* [Try it] Go through the entries below and count the lines where the word "fPIC" appears; give only the count.
..............................
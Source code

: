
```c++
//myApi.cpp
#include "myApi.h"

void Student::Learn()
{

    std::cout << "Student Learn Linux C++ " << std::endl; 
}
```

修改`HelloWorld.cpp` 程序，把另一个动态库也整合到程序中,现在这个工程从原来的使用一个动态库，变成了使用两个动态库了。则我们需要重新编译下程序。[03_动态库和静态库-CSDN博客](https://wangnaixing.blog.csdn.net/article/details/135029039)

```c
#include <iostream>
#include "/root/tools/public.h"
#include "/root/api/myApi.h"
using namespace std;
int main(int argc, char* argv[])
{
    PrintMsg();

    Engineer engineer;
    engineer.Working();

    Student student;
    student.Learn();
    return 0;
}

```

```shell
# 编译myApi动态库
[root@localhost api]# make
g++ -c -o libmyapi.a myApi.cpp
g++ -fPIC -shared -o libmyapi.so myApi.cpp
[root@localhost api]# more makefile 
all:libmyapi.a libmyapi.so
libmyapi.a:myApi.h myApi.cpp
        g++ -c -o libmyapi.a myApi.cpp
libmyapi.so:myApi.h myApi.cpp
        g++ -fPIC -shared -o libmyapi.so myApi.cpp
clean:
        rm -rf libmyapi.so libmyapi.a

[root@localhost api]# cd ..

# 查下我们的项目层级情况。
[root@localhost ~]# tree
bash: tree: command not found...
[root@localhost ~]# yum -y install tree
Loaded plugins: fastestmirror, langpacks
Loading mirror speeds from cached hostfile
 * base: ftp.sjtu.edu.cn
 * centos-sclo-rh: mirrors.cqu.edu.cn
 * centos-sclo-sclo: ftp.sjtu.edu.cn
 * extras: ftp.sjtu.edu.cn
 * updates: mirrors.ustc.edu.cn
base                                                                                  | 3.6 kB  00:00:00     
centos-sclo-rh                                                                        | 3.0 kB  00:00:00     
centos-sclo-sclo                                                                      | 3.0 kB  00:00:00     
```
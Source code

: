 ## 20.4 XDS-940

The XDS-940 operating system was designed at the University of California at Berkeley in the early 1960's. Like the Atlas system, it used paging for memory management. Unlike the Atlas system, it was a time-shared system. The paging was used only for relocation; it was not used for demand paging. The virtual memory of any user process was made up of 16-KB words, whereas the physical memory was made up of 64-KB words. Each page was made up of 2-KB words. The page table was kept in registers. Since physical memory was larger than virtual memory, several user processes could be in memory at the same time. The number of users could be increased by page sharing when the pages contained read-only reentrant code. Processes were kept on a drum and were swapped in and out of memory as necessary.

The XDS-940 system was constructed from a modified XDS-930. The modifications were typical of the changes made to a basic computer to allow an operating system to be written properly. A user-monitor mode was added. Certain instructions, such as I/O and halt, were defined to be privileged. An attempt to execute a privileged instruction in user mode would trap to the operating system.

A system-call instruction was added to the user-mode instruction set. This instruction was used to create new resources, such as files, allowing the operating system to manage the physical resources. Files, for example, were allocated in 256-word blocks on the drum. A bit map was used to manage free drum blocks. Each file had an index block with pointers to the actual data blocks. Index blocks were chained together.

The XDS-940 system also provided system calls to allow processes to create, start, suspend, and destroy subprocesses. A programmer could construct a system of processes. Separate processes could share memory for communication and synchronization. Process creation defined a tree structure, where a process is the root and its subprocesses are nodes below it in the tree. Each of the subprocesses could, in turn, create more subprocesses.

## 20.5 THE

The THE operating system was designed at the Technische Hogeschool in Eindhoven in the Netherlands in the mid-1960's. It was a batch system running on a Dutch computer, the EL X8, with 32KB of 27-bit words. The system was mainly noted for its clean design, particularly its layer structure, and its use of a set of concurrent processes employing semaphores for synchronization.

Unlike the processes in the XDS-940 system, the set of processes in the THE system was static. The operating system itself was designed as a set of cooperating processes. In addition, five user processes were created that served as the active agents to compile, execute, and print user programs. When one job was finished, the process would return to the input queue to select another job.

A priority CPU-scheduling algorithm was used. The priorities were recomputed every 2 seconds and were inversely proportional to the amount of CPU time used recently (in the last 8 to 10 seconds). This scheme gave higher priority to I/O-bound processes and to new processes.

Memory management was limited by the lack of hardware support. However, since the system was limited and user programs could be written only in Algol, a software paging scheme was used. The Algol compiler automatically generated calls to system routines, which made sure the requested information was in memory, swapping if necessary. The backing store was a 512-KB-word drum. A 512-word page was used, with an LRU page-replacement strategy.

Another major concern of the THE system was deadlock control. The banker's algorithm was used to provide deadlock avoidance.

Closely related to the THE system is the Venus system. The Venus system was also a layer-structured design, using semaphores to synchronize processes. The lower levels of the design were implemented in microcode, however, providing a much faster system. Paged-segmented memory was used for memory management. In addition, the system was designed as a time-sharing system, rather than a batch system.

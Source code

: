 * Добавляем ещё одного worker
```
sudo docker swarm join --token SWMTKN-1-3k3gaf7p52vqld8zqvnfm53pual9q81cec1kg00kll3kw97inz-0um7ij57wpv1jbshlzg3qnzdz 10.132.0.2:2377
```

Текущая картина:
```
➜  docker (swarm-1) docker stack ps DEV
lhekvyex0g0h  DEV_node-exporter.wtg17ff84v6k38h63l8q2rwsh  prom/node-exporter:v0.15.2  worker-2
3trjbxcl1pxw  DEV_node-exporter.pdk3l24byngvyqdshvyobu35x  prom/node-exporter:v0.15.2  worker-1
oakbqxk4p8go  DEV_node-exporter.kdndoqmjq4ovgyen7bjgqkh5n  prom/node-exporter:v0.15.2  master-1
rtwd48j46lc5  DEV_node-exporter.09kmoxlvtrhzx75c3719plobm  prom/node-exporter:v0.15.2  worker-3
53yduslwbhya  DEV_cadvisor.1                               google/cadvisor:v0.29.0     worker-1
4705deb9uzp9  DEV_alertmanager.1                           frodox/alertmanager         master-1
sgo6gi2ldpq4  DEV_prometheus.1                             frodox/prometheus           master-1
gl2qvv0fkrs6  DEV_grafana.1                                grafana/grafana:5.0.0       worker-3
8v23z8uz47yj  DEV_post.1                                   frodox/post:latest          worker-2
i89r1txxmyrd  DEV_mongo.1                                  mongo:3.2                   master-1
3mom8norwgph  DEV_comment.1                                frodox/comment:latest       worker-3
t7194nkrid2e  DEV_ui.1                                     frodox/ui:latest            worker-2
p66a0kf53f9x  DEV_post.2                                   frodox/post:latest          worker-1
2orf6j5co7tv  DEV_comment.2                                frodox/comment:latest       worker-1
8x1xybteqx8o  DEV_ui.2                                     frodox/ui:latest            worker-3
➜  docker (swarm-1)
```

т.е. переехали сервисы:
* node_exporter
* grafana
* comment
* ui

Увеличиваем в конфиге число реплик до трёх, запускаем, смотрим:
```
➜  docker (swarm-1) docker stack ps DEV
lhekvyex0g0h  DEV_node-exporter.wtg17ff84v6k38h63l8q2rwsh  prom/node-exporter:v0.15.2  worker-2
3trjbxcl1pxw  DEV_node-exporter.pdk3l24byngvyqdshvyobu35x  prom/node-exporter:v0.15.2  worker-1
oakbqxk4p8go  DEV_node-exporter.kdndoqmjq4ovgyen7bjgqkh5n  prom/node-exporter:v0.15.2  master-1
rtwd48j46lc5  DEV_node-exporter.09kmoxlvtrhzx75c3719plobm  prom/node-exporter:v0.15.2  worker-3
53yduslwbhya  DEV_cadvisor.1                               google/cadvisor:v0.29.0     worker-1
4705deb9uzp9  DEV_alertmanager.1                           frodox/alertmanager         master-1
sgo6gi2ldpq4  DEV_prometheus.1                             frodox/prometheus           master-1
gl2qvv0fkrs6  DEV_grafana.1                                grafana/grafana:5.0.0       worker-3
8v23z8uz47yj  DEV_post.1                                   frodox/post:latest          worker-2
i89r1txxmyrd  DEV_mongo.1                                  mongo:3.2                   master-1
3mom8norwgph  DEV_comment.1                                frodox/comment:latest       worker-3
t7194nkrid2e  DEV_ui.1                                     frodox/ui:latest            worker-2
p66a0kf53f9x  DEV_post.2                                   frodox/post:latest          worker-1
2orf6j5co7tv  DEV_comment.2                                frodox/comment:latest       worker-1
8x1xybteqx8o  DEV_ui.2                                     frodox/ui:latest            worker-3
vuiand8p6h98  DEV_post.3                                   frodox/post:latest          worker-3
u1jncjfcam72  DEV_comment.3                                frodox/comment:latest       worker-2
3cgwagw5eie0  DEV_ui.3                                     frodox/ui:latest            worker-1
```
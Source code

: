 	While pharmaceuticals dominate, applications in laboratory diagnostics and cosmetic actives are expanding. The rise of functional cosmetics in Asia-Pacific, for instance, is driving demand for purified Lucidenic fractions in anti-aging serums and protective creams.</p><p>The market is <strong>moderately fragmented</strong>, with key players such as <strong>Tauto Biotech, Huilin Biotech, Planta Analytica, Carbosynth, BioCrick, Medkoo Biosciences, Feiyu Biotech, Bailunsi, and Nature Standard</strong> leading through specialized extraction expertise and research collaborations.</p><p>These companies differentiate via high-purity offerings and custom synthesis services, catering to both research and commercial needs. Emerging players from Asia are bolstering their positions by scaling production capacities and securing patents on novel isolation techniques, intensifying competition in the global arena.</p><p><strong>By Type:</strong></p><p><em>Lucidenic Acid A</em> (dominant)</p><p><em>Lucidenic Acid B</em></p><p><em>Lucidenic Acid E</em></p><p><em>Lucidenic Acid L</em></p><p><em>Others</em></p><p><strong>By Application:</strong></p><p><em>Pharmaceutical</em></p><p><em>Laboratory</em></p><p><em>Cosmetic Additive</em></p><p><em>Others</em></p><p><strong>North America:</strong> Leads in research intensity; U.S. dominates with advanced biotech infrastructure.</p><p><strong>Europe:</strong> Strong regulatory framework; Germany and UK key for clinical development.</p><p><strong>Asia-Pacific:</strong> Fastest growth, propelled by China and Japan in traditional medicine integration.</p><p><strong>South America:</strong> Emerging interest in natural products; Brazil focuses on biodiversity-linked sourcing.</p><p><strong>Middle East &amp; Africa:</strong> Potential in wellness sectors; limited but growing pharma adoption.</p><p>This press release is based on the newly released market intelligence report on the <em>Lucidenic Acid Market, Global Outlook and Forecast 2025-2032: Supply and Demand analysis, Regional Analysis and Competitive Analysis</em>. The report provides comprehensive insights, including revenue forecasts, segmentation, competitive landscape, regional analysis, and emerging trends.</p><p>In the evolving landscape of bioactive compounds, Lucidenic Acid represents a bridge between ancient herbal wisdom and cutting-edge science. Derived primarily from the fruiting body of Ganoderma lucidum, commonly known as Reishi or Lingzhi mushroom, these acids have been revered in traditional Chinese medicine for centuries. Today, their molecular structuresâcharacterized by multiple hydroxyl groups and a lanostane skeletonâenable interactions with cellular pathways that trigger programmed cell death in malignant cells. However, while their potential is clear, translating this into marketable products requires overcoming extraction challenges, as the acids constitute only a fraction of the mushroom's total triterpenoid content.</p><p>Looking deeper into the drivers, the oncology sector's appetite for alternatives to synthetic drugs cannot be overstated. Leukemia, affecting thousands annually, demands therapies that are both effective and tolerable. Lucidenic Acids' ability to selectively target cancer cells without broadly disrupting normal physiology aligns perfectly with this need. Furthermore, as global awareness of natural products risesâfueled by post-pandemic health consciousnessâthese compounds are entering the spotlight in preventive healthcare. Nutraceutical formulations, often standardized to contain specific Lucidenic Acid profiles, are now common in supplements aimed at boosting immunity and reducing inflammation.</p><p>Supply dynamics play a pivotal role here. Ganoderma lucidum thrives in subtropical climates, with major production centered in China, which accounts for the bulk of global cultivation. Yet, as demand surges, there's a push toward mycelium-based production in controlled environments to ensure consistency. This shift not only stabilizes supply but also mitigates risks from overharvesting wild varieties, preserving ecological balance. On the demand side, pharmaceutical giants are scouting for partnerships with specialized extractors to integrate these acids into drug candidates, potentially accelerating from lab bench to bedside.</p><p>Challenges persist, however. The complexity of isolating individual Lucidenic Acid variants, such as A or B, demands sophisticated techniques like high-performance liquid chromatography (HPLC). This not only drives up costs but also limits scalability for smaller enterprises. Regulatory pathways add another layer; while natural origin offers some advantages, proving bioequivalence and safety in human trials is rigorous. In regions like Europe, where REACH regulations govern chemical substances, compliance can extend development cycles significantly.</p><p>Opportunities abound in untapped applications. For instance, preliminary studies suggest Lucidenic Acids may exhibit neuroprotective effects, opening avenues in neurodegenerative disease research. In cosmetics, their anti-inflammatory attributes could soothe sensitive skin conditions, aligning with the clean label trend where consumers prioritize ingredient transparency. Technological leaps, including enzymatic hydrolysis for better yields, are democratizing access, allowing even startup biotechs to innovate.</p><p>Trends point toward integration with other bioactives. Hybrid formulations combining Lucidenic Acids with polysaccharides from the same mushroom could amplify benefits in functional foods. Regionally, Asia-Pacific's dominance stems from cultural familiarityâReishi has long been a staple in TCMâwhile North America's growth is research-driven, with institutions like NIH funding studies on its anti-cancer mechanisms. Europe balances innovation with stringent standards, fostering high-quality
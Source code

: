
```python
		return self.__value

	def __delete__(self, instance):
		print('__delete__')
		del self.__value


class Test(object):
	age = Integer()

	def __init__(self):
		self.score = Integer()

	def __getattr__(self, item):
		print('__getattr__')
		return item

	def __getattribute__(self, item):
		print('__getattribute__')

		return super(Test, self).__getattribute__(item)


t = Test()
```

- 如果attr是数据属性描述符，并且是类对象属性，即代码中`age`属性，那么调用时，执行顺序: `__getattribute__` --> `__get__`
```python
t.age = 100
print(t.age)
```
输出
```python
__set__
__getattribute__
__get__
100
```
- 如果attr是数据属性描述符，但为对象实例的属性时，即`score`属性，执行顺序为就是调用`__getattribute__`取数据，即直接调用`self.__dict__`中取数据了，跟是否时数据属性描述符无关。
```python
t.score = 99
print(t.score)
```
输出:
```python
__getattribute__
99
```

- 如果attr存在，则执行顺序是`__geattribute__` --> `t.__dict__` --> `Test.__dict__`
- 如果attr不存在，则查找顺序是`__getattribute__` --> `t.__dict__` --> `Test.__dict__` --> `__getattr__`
..............................
* [Answer space] 2